Hoje pela tarde têm circulado muito fortes rumores de que se prepara um Golpe de Estado. As fontes têm sido variadas mas coinscidentes.Mel se reuniu esta noite com o Estado Maior Geral e o Chefe deste na casa de governo. Ao final da reunião, em uma entrevista à imprensa, acompanhado por representantes de variados setores populares, em um comunicado bastante sucinto Mel anunciou que havia aceitado a renuncia do Chefe do Estado Maior Conjunto e também do Ministro da Defensa.

A seguir Mel chamou os setores populares para uma grande assembléia popular na casa de Governo para defender o direito a consulta do povo e para tomar decisões importantes para o país. Se afirma que já estão viajando à capital os setores populares para respaldar ao presidente.

Este episodio agrava a situação política e põe em questão o próximo movimento dos grupos de poder.

Fontes confiáveis asseguram que a Junta de Comandantes e o Estado Maior das Forças Armadas decidiram renunciar em solidariedade com seu chefe destituído.

Também se afirma que o RECABLIN (Regimento de Cavalaria Blindada, corpo de elite do exercito) esta pronta para tomar os pontos principais da cidade, casa de governo, radio e canal nacional, entradas e saídas, incluindo o aeroporto, etc.

Esta tarde, o Congresso Nacional se declarou em sessão permanente.
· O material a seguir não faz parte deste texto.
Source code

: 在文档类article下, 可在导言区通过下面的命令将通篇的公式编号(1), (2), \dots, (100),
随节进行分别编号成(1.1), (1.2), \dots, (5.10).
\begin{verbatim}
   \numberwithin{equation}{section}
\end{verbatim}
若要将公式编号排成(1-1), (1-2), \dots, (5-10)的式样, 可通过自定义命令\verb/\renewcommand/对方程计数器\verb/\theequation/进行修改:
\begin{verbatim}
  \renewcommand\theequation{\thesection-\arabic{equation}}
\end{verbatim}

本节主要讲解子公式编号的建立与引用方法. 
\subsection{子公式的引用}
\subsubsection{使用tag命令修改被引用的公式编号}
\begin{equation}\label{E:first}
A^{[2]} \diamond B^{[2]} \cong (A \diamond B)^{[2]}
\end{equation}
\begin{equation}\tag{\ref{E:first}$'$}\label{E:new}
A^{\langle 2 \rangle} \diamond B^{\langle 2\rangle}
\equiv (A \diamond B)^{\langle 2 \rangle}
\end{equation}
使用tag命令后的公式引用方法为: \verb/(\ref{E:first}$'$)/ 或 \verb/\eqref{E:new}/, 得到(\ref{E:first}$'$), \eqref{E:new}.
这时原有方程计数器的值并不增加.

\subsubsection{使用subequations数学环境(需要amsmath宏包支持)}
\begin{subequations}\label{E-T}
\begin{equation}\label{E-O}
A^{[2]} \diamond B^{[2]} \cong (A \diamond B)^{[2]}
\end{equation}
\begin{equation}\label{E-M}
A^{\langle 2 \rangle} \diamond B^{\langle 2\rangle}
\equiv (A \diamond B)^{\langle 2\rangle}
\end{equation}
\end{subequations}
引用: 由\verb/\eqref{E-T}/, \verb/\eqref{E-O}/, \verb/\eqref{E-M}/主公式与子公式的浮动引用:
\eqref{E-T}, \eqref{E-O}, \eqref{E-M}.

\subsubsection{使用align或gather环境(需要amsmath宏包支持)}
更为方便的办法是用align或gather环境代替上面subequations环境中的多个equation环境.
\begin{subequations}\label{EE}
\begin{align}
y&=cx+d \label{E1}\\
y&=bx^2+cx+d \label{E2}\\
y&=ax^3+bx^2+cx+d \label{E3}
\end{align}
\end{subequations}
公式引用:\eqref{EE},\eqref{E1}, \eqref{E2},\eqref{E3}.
Um estado usado só em momentos de crise. O próximo movimento será aqui. Sob uma serie de argumentos pseudo legais, destituíram o presidente, nomeando uma junta cívico-militar para “restabelecer” a constituição que estava em perigo.

O exército sairá às ruas para reprimir qualquer manifestação em apoio ao presidente. Iniciar-se-á uma caça às bruxas facilitada pela debilidade da organização dos setores populares. A violação dos mais elementares direitos estará na ordem do dia.

A única forma de evitar o derramamento de sangue será com uma contundente presença de pessoas nas ruas apoiando ao presidente. Meu prognóstico é que ganhará o medo à repressão e isto lamentavelmente a propiciará.[

Para finalizar, o embaixador dos Estados Unidos saio do país ontem. De forma muito conveniente, NÃO estará presente no desenlace desta crise.

Honduras deverá seguir representando o papel que já representou nos anos 80: repressão para os governos progressistas que vem do sul e que se aproximam perigosamente do muro do pátio dos fundos.